• **Task details**: Scan the data below and state how many of its lines contain the word "yaml", giving only the figure.
━━━━━━━━━━━━━━━━━━━━━━━━━━━━━━
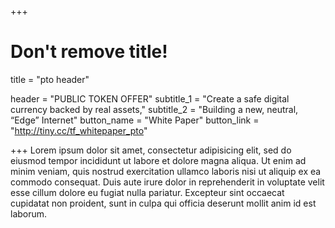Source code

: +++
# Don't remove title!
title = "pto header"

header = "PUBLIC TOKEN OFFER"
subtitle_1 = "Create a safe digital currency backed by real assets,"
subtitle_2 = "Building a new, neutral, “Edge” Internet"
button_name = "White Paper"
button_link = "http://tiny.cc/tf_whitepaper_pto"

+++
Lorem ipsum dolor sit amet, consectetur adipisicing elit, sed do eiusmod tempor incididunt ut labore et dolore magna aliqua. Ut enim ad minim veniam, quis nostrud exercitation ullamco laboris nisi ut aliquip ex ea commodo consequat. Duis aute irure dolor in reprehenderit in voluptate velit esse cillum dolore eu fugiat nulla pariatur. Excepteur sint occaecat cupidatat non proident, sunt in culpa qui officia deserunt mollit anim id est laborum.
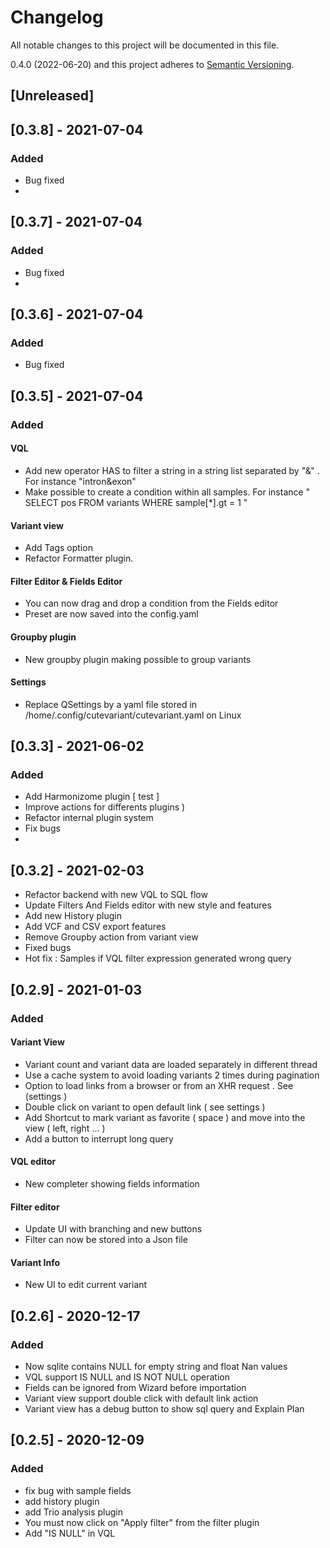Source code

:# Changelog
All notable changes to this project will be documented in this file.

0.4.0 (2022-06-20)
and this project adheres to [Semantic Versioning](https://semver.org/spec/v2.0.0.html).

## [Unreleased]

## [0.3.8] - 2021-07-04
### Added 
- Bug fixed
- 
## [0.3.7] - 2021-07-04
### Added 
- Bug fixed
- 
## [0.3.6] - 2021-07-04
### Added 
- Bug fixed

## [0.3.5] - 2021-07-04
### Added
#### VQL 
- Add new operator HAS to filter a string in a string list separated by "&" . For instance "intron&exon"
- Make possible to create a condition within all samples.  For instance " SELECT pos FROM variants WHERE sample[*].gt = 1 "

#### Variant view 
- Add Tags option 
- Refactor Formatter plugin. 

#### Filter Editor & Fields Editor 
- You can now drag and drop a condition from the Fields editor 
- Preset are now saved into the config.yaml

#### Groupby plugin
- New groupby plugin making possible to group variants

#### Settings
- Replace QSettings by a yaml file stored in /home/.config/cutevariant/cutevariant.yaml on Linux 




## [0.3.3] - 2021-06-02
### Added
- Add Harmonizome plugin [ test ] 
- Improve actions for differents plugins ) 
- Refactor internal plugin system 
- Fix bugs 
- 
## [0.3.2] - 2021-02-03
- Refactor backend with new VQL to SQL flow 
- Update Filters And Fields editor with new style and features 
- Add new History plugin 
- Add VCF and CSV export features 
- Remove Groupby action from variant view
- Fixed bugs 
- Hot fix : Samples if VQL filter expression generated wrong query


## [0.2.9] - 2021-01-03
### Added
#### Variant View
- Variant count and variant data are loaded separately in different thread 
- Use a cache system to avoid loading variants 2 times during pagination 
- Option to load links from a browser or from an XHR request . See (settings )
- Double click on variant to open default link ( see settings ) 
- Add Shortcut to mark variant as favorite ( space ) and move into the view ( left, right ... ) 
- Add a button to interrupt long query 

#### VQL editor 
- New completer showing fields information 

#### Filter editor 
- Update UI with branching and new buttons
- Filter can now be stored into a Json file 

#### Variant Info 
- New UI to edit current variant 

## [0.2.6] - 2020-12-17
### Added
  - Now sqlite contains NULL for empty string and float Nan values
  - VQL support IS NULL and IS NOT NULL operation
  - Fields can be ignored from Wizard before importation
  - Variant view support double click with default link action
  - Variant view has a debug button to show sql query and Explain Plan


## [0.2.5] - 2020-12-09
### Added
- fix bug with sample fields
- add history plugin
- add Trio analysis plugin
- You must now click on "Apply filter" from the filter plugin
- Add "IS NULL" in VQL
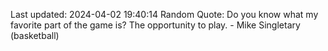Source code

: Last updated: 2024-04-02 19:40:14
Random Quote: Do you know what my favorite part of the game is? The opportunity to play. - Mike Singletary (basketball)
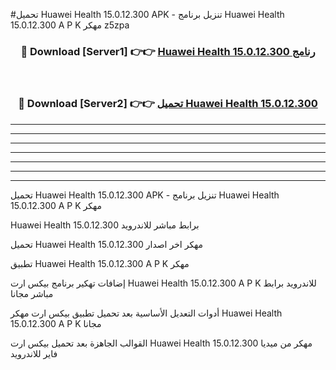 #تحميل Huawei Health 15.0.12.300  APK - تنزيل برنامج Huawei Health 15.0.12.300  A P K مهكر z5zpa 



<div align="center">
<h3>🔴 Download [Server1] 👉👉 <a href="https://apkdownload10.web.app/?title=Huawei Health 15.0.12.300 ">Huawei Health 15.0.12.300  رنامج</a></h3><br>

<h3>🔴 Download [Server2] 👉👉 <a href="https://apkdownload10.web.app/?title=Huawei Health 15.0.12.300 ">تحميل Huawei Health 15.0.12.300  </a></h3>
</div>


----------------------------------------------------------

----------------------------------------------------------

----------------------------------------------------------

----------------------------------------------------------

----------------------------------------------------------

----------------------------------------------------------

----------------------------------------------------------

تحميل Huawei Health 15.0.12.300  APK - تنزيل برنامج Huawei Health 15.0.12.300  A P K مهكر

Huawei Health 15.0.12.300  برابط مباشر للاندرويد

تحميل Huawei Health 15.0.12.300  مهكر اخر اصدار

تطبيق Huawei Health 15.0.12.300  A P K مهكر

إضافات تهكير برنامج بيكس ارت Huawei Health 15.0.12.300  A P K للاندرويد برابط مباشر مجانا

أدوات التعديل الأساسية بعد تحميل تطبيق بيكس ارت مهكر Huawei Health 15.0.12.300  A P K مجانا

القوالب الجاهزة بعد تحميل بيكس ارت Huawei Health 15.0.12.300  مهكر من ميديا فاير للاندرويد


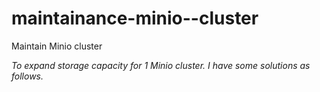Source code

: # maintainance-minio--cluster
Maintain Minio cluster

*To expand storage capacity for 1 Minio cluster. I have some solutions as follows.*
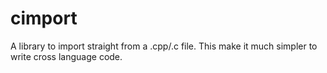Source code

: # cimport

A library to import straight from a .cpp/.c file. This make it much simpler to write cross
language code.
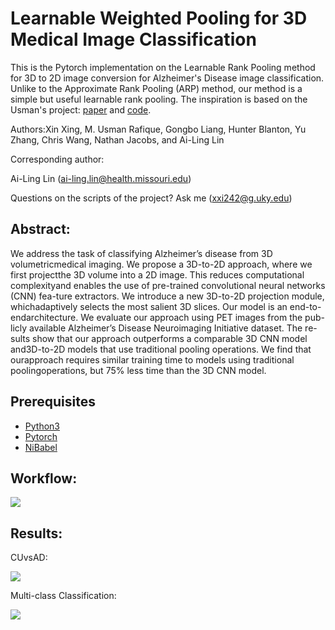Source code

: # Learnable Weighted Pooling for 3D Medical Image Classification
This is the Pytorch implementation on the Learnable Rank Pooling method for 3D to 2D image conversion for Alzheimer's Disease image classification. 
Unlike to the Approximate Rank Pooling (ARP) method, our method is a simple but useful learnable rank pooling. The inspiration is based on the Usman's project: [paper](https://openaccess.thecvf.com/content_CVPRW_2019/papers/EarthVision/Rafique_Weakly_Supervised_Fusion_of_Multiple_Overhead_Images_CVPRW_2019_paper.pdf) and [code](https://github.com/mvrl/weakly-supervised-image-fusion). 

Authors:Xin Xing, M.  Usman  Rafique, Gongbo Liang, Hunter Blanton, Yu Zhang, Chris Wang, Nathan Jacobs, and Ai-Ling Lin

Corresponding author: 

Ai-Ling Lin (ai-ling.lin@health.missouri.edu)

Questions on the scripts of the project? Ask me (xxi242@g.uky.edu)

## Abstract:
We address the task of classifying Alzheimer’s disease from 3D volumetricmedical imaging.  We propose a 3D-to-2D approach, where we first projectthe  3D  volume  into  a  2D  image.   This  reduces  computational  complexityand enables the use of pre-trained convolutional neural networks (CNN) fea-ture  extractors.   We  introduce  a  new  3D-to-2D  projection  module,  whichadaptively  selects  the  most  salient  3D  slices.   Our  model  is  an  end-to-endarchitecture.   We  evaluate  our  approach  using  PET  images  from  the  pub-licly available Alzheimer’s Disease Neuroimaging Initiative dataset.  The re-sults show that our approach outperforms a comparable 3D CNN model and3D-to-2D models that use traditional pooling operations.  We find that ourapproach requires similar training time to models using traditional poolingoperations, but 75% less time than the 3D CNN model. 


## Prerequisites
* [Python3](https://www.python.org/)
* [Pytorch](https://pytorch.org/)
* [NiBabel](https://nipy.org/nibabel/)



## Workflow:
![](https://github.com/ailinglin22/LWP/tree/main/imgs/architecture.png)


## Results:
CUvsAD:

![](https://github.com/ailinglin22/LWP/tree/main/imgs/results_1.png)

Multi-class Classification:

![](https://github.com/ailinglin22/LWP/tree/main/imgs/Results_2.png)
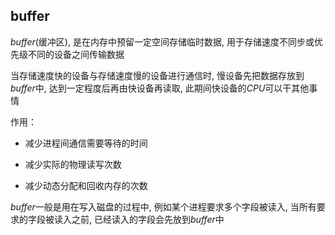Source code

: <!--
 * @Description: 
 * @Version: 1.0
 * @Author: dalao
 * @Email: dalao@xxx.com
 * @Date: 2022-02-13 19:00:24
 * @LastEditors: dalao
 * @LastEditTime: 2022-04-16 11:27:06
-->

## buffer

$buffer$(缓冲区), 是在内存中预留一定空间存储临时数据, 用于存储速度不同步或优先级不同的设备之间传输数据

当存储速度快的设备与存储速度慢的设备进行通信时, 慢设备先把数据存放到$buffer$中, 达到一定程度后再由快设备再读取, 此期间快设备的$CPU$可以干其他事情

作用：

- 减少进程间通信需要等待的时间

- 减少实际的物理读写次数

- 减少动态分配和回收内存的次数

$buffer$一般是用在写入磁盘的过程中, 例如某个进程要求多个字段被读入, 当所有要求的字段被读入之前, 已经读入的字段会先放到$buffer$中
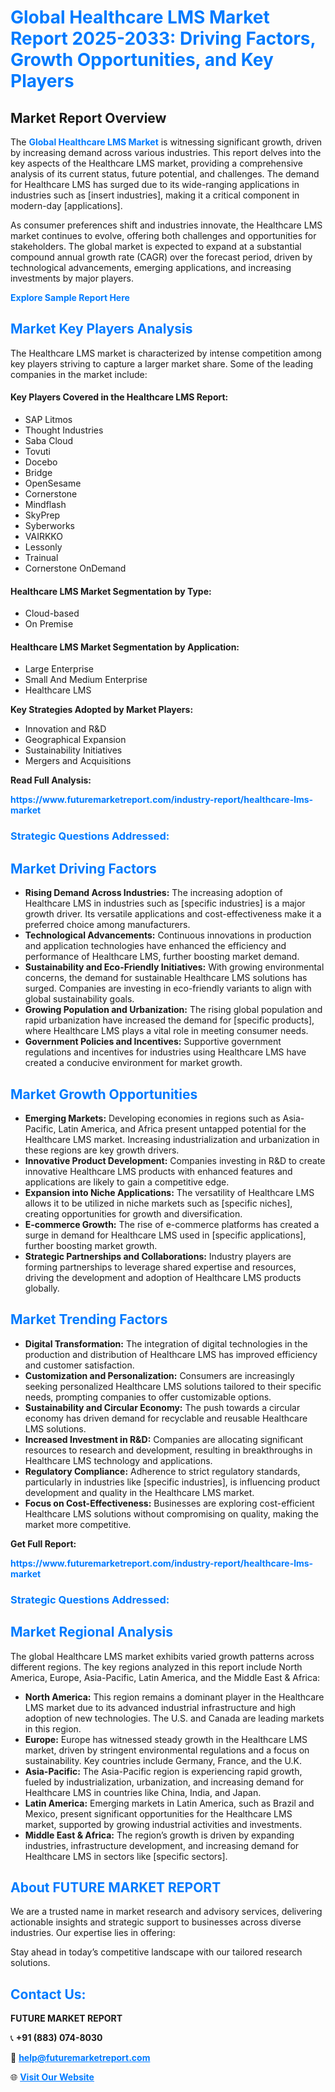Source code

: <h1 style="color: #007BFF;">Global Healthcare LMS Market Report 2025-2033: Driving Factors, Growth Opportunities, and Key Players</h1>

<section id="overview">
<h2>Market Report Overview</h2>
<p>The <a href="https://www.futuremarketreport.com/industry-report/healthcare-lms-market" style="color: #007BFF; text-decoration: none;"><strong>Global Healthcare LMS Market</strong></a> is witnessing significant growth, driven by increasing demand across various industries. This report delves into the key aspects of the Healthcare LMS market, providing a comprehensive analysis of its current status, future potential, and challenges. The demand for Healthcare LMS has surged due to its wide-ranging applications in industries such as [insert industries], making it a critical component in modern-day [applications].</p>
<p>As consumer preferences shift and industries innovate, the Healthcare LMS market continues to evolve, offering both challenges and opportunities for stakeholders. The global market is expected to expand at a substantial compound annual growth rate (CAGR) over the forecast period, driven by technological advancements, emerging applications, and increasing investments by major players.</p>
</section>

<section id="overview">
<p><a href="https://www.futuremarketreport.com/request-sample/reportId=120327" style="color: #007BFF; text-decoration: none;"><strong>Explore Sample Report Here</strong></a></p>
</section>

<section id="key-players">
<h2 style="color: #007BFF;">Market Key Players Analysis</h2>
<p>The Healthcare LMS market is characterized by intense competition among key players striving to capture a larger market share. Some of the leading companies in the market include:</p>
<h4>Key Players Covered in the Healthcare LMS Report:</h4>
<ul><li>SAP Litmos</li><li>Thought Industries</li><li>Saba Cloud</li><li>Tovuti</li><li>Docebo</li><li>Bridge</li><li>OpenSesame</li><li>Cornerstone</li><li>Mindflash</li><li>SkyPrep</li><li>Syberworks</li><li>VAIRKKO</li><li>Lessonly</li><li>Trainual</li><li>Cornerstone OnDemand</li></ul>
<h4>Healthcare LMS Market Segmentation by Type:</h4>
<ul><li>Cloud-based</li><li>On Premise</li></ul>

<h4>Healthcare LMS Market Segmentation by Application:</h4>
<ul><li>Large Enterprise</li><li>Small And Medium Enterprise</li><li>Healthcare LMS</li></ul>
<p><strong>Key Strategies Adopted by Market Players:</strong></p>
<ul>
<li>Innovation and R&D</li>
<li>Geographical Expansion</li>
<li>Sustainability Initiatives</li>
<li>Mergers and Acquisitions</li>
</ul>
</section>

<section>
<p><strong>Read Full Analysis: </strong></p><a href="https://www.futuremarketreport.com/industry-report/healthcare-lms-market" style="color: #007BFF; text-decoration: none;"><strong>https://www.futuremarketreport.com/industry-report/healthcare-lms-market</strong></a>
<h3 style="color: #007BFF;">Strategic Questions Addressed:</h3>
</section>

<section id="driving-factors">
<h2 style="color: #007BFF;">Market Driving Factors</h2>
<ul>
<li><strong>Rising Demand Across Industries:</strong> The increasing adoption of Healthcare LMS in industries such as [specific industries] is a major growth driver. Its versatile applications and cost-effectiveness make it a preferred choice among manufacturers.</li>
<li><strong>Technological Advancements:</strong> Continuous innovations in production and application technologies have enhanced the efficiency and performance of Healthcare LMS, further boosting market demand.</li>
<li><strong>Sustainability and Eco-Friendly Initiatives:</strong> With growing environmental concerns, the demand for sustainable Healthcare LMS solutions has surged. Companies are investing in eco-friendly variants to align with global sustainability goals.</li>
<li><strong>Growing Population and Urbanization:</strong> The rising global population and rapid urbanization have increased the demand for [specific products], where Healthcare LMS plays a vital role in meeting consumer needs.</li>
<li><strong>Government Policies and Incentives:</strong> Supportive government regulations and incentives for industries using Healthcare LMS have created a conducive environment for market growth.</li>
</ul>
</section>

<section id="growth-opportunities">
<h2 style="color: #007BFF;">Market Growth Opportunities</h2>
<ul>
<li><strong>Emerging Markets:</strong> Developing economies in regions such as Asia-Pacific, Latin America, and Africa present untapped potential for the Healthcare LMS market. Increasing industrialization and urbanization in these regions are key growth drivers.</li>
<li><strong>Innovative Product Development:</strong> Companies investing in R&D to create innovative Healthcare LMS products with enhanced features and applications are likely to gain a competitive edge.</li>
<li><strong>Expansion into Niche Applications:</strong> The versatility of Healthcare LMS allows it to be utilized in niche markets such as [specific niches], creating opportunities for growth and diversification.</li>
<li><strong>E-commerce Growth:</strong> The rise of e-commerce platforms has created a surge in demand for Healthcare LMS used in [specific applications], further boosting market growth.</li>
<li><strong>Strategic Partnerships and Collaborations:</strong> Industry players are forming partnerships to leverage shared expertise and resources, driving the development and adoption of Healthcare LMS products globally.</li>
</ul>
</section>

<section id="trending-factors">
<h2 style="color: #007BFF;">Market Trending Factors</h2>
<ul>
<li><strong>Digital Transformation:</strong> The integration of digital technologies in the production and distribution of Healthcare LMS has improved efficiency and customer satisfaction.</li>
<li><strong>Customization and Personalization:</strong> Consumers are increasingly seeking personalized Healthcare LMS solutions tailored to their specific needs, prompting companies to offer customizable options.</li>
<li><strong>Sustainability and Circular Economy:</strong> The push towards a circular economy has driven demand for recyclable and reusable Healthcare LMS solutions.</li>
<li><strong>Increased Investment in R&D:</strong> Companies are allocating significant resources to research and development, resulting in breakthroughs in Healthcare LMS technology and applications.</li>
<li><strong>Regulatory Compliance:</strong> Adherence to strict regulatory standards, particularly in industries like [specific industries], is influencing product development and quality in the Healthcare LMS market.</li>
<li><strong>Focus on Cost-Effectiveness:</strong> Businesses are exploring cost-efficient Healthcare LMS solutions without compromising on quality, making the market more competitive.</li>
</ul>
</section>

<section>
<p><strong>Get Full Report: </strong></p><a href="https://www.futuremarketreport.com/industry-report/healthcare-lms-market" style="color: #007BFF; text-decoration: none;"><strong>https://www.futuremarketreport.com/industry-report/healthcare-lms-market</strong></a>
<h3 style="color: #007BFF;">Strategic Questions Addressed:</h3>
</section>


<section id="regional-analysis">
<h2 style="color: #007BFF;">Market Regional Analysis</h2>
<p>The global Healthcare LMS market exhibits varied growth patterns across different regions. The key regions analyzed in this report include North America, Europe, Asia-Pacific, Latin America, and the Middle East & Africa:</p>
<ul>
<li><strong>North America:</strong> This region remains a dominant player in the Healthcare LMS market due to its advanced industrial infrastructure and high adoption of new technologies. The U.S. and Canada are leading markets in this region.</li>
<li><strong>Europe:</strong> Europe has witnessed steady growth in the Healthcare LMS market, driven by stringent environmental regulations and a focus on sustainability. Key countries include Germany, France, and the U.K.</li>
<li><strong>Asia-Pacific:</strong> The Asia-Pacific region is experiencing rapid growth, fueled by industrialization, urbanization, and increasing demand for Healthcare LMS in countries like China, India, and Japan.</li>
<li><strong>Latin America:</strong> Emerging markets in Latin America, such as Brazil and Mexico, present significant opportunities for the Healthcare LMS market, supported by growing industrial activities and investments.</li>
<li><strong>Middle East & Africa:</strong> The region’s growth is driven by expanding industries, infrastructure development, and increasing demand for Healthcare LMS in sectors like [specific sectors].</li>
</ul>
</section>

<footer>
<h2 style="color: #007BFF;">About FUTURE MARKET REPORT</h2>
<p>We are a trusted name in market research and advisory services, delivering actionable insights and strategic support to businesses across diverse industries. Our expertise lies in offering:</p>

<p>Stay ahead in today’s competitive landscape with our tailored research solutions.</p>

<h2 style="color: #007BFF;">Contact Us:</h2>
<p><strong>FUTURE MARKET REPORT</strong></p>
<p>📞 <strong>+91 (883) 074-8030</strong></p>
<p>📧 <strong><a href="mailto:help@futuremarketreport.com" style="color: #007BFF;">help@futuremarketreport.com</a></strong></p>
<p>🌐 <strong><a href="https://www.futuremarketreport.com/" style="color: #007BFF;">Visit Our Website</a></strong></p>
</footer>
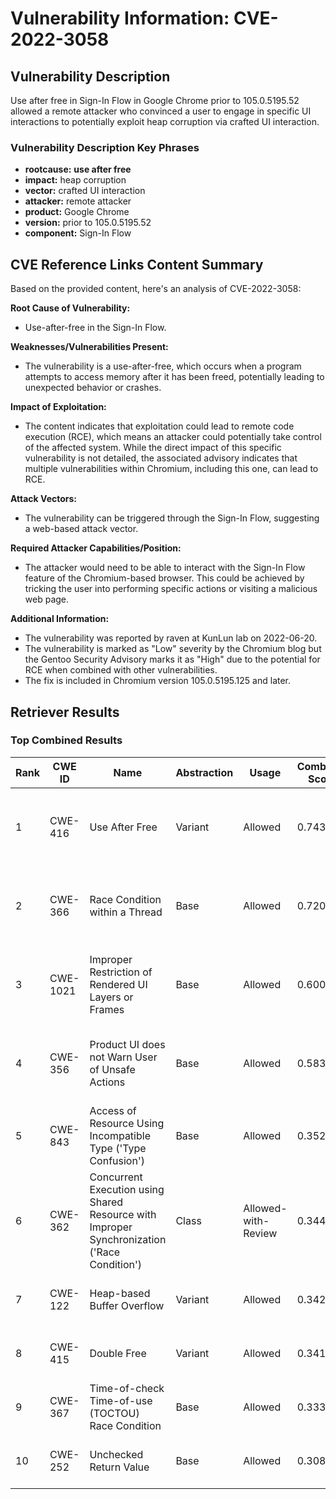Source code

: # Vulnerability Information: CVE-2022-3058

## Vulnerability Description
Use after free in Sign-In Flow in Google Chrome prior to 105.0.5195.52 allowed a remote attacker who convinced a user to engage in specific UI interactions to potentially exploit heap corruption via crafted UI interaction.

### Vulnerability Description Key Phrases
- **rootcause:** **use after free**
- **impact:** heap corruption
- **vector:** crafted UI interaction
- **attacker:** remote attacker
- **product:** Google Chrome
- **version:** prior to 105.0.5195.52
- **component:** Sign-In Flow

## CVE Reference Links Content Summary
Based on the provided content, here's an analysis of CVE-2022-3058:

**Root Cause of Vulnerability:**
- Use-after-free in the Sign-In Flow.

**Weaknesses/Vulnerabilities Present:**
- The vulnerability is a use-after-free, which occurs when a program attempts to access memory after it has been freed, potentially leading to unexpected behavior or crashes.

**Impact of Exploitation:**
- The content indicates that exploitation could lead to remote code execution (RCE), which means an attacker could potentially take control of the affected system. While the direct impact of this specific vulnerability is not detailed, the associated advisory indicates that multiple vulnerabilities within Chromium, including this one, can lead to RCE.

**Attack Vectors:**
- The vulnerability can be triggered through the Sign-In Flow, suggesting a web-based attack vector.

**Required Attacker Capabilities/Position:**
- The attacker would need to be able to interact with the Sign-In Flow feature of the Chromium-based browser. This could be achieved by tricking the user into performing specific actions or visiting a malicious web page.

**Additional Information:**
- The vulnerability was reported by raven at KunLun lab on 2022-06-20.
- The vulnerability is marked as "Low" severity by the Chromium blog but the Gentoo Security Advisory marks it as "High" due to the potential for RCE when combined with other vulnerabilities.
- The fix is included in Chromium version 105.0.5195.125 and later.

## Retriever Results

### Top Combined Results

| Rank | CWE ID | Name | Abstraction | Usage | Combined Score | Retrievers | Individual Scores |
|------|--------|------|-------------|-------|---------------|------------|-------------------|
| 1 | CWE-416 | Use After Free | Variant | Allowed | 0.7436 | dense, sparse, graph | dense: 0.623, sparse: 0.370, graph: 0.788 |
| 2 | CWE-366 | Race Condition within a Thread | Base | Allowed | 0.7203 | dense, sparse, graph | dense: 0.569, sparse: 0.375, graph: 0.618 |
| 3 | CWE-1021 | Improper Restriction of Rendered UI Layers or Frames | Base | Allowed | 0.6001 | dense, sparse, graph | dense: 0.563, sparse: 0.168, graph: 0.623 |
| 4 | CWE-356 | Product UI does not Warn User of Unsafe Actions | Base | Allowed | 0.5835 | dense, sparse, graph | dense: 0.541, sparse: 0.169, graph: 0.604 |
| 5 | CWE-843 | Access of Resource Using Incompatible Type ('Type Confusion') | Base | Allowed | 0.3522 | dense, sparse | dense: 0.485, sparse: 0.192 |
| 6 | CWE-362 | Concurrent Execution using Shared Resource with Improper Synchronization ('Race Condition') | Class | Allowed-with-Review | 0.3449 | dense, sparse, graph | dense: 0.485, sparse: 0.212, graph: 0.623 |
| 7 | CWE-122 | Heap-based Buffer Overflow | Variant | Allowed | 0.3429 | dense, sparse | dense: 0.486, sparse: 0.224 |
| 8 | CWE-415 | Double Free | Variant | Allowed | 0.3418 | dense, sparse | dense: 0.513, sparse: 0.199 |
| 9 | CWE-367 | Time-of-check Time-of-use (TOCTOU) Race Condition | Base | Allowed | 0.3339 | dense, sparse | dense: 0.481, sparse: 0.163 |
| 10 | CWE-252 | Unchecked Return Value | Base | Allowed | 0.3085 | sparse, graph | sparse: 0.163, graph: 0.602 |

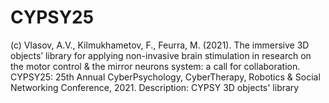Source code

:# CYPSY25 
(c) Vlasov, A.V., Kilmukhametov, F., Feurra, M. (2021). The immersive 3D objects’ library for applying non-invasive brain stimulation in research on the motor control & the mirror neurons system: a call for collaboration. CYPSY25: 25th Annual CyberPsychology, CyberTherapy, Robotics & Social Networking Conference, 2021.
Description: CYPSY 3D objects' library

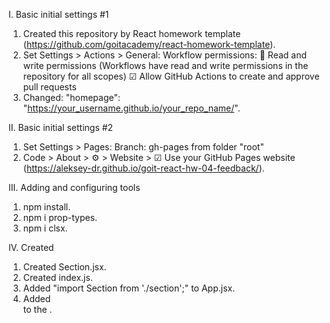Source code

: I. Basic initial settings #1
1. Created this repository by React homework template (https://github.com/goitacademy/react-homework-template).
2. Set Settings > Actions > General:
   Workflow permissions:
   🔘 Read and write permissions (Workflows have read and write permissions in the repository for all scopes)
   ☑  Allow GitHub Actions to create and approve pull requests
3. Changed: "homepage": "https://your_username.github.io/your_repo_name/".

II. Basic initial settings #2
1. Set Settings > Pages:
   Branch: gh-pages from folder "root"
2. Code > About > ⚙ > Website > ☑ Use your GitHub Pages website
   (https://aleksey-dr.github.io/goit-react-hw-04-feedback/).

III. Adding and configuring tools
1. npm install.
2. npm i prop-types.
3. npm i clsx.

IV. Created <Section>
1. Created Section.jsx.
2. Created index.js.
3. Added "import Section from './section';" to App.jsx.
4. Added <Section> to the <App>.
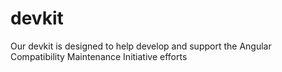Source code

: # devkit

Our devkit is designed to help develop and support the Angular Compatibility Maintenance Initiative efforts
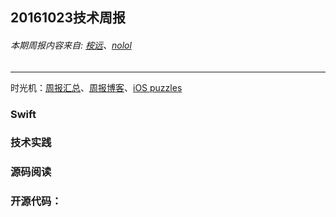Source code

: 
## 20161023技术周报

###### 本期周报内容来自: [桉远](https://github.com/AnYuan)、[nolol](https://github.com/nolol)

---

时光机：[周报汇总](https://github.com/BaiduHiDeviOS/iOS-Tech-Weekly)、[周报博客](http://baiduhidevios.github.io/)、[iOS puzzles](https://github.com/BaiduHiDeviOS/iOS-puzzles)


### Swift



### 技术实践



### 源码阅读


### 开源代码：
━━━━━━━━━━━━━━━━━━━━━━━━━━━━━━
• **Task output**: 2